An air strike on Ukrainian military training facilities in the early hours of Sunday has resulted in the liquidation of “up to 180 foreign mercenaries,” the Russian Ministry of Defense has announced.
The strike, conducted with use of “high-precision long-range weapons,” targeted “the training centers of the Armed Forces of Ukraine” in the village of Starichi and at Yavoriv polygon.
According to the ministry’s spokesman Igor Konashenkov, these facilities served as “a base for the training and combat coordination of foreign mercenaries before they were sent to the combat zones to fight against Russian military personnel.” The sites were also being used to store, as Konashenkov put it, “weapons and military equipment coming from foreign countries.”
“As a result of the strike, up to 180 foreign mercenaries and a large quantity of foreign weapons were destroyed,” Konashenkov said.
He went on to warn that the destruction of foreign mercenaries arriving in Ukraine “would continue.”
Konashenkov’s claims were dismissed by Ukraine as “propaganda.”
“This is not the truth. Pure Russian propaganda,” Ukrainian Defense Ministry spokesperson Markiyan Lubkivsky told CNN.

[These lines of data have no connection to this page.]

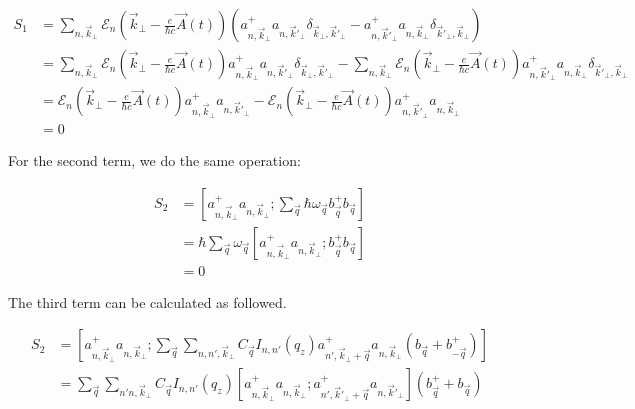 \documentclass{article}
\begin{document}
\begin{align}
    S_{1}
    &= \sum_{n,\vec{k}_{\perp}} \mathcal{E}_{n}\left(\vec{k}_{\perp} - \frac{e}{\hbar c} \vec{A}(t)\right) \left(a^{+}_{n,\vec{k}_{\perp}} a_{n,\vec{k}'_{\perp}} \delta_{\vec{k}_{\perp},\vec{k}'_{\perp}} - a^{+}_{n,\vec{k}'_{\perp}} a_{n,\vec{k}_{\perp}} \delta_{\vec{k}'_{\perp},\vec{k}_{\perp}}\right)\\
    & = \sum_{n,\vec{k}_{\perp}} \mathcal{E}_{n}\left(\vec{k}_{\perp} - \frac{e}{\hbar c} \vec{A}(t)\right) a^{+}_{n,\vec{k}_{\perp}} a_{n,\vec{k}'_{\perp}} \delta_{\vec{k}_{\perp},\vec{k}'_{\perp}} - \sum_{n,\vec{k}_{\perp}} \mathcal{E}_{n}\left(\vec{k}_{\perp} - \frac{e}{\hbar c} \vec{A}(t)\right) a^{+}_{n,\vec{k}'_{\perp}} a_{n,\vec{k}_{\perp}} \delta_{\vec{k}'_{\perp},\vec{k}_{\perp}}\\
    & = \mathcal{E}_{n}\left(\vec{k}_{\perp} - \frac{e}{\hbar c} \vec{A}(t)\right)a^{+}_{n,\vec{k}_{\perp}} a_{n,\vec{k}'_{\perp}} - \mathcal{E}_{n}\left(\vec{k}_{\perp} - \frac{e}{\hbar c} \vec{A}(t)\right) a^{+}_{n,\vec{k}'_{\perp}} a_{n,\vec{k}_{\perp}}\\
    & = 0
\end{align}

For the second term, we do the same operation:

\begin{align}
    S_{2} & = \left[ a^{+}_{n,\vec{k}_{\perp}}a_{n,\vec{k}_{\perp}} ; \sum_{\vec{q}} \hbar \omega_{\vec{q}} b^{+}_{\vec{q}}b_{\vec{q}} \right] \\
    & = \hbar \sum_{\vec{q}} \omega_{\vec{q}} \left[ a^{+}_{n,\vec{k}_{\perp}} a_{n,\vec{k}_{\perp}}; b^{+}_{\vec{q}}b_{\vec{q}} \right] \\
    & = 0
\end{align}

The third term can be calculated as followed. 

\begin{align}
    S_{2} 
    & = \left[ a^{+}_{n,\vec{k}_{\perp}} a_{n,\vec{k}_{\perp}} ; \sum_{\vec{q}} \sum_{n,n', \vec{k}_{\perp}} C_{\vec{q}} I_{n,n'}(q_{z}) a^{+}_{n',\vec{k}_{\perp}+\vec{q}} a_{n,\vec{k}_{\perp}} \left(b_{\vec{q}} + b^{+}_{- \vec{q}}\right)\right]\\
    & = \sum_{\vec{q}} \sum_{n'n, \vec{k}_{\perp}} C_{\vec{q}} I_{n,n'}(q_{z}) \left[a^{+}_{n,\vec{k}_{\perp}} a_{n,\vec{k}_{\perp}} ; a^{+}_{n',\vec{k}'_{\perp}+\vec{q}} a_{n,\vec{k}'_{\perp}} \right] \left(b^{+}_{\vec{q}}+b_{\vec{q}}\right)
\end{align}
\end{document}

In a message to the US TV channel, Lubkivsky said there were no foreigners confirmed among those killed at the Yavoriv base.
Earlier on Sunday the head of the Lviv regional military administration Maxim Kozitsky claimed that at least 35 people had been killed and more than 130 injured during overnight shelling of the Yavoriv military range, also known as the International Center for Peacekeeping and Security.
He claimed that around 30 missiles had been fired, with some “shot down in the air” by Ukrainian forces.
Ukraine’s Minister of Defense Alexey Reznikov confirmed there were some foreign instructors working at the center.
Ukrainian authorities earlier called on foreign volunteers to join the country’s armed forces in their fight against the “occupiers” and even announced creation of a special “foreign legion.”
Moscow attacked its neighbor in late February, following a seven-year standoff over Ukraine’s failure to implement the terms of the Minsk agreements, and Russia’s eventual recognition of the Donbass republics in Donetsk and Lugansk. The German- and French-brokered protocols had been designed to regularize the status of those regions within the Ukrainian state.
Russia has now demanded that Ukraine officially declare itself a neutral country that will never join the US-led NATO military bloc. Kiev insists the Russian offensive was completely unprovoked and has denied claims it was planning to retake the two republics by force.